3. Results and Discussion
Based on the different model approaches, the regression results are compared. Different aspects such as accuracy and generalizability of the algorithms are discussed. For each case one single bearing and all eight measured bearings are considered in one model and the errors are compared.
Table 3 shows the accuracy of the impedance prediction depending on the parameters and the regression method used. In
Figure 10 the value of the prediction error is reported. F stands for radial force, V for velocity, T for temperature and A for impedance spectrum of the impedance Z. The abbreviations of the input parameters are FVT 1 or FVT 8. The input parameters are load (F) velocity (V) temperature (T). The designation FVT 1 considers data measured with only one bearing (160 measuring points). FVT 8 considers the whole data measured with the eight bearings examined in the test (1280 measuring points).
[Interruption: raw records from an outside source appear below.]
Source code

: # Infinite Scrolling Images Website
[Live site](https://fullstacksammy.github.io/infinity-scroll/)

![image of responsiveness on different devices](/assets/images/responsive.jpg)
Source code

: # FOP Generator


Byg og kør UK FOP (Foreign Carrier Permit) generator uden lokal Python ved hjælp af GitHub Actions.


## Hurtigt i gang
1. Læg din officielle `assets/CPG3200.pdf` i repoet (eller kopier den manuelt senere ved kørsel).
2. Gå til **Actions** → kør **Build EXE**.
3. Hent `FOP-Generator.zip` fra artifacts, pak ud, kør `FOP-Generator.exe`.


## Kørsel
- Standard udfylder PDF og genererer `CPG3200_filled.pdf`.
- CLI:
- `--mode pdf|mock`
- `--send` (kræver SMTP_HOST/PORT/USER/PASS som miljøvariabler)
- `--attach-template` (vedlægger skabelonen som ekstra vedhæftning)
The comparison of the accuracies will show whether bearing tolerances caused by manufacturing or the assembly process have a major influence on the measurement result.
Linear regression performs least well in the FVT investigation. All other algorithms used deliver very high accuracies in the range between 97 % and 99 % for both one and eight bearings. A significant trend cannot be identified when comparing one and eight bearings in use.
Table 4 shows the accuracy of the impedance prediction depending on the parameters and the regression method used. With the abbreviations FAT 1 and FAT 8 the input parameter velocity is replaced by the amplitude spectrum (A) of the bearing impedance. The reason is the possible use case for the technology, Schirra et al. [
3] mentioned. Thereby, bearing impedance is measured to predict bearing loads for predictive maintenance applications. The question is if an additional sensor for the velocity is needed or the amplitude spectrum of the impedance contains this information.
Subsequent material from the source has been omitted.